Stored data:
%%

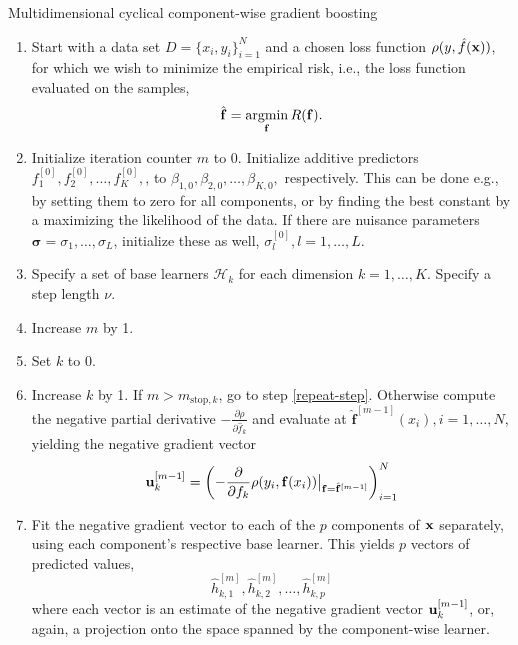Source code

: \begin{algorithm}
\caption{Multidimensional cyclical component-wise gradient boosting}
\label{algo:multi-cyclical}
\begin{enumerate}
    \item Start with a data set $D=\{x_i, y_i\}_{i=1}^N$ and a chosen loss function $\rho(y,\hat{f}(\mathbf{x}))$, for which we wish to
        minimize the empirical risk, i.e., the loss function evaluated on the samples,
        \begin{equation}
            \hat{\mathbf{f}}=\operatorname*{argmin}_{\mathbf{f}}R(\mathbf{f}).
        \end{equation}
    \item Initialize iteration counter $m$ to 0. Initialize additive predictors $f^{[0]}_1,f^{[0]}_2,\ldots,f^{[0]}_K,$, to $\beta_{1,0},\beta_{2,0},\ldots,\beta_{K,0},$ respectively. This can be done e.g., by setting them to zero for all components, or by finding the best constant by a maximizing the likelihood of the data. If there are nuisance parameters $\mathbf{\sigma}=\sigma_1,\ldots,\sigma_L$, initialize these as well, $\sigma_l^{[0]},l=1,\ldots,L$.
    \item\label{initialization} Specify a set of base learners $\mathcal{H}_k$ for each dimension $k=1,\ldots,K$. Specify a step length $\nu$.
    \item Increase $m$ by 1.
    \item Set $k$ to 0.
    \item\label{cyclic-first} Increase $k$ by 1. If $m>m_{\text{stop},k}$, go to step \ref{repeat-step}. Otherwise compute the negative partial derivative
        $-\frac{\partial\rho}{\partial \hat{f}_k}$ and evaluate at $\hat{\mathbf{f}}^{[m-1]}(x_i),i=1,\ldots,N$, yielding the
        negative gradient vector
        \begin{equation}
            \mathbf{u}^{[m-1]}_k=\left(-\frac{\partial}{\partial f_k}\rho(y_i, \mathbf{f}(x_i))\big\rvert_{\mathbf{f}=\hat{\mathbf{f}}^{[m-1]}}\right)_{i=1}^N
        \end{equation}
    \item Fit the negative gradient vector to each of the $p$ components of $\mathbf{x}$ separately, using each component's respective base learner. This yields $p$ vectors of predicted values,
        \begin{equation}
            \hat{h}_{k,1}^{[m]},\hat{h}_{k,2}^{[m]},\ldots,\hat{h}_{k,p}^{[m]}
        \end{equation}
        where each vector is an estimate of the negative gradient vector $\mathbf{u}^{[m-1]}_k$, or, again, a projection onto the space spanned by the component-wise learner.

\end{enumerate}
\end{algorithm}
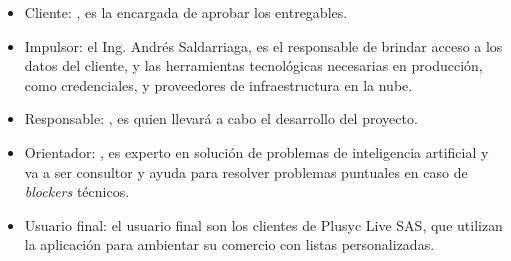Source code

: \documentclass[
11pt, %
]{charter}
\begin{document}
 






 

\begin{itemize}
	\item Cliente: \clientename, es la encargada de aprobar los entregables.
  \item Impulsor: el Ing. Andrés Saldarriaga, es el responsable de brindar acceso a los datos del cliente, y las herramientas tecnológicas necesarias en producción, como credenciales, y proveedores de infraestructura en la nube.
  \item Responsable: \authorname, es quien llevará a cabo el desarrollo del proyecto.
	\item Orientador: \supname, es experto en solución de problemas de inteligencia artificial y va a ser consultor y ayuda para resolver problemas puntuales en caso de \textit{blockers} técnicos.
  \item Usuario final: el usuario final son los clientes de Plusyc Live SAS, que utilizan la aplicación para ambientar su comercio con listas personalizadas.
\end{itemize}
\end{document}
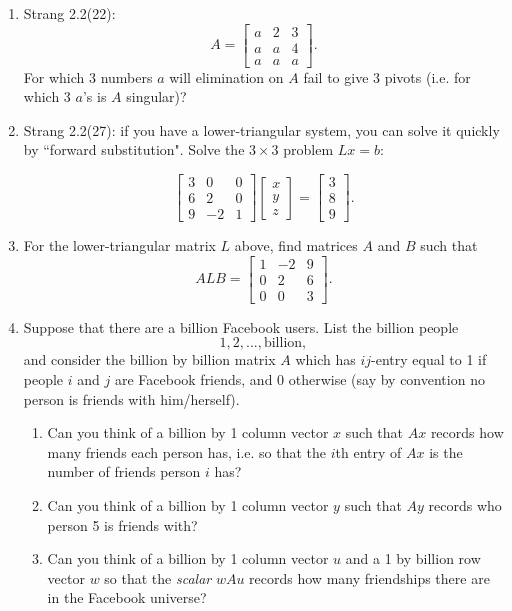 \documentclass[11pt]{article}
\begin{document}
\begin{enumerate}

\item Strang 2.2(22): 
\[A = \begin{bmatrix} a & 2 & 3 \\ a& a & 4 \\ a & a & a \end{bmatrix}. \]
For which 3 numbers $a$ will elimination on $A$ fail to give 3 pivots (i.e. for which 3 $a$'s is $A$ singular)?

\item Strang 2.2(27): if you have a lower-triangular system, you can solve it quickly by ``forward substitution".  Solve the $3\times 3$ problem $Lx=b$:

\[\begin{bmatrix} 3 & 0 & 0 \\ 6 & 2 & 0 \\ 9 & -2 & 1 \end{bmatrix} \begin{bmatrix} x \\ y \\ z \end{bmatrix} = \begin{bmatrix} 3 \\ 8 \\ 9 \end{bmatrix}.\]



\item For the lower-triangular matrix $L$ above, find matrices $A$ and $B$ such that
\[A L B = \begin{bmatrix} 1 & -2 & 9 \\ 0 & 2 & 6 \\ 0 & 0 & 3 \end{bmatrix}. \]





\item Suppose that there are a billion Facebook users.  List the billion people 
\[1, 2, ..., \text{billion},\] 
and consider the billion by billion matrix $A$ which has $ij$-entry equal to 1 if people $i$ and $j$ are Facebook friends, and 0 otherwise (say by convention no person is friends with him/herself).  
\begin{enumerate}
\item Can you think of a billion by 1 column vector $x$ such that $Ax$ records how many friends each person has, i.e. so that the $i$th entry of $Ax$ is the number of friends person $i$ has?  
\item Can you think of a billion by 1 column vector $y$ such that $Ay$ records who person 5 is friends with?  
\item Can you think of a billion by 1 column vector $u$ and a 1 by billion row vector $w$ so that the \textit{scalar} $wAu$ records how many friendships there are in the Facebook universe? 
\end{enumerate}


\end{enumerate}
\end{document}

%%
%%

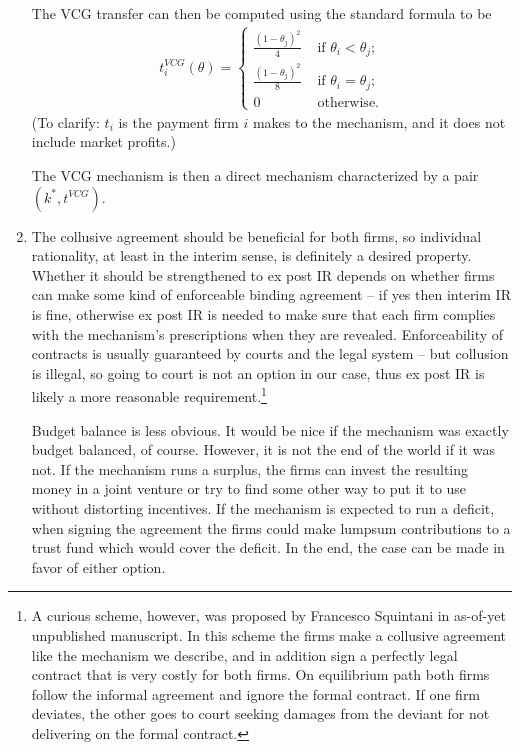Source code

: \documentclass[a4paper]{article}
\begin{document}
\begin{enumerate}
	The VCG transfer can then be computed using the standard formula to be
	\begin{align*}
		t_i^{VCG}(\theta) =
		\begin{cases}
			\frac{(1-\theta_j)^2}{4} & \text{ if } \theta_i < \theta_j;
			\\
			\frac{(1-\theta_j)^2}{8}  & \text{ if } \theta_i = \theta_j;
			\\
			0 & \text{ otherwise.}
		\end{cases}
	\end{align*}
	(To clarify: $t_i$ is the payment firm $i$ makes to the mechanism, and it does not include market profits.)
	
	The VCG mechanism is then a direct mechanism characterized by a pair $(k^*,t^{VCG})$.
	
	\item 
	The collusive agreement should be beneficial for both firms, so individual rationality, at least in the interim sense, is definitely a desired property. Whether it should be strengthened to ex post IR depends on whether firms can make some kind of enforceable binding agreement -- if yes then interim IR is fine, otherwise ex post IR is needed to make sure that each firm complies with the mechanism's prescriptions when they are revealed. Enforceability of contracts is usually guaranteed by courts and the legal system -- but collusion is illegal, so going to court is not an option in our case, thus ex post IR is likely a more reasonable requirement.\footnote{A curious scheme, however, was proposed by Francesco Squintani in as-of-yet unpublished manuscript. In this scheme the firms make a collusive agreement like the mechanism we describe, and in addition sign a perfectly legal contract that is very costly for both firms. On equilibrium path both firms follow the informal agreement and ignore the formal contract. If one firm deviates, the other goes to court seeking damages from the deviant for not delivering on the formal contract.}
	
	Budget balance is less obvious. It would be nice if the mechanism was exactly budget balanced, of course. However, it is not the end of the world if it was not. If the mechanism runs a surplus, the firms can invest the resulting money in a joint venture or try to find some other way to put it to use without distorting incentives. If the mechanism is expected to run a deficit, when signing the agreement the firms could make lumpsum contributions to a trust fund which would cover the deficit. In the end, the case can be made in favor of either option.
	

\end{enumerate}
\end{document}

%%

*PROMPT*
All lines above containing the string "cyclical": copy each one.

*RESPONSE*
\caption{Multidimensional cyclical component-wise gradient boosting}
\label{algo:multi-cyclical}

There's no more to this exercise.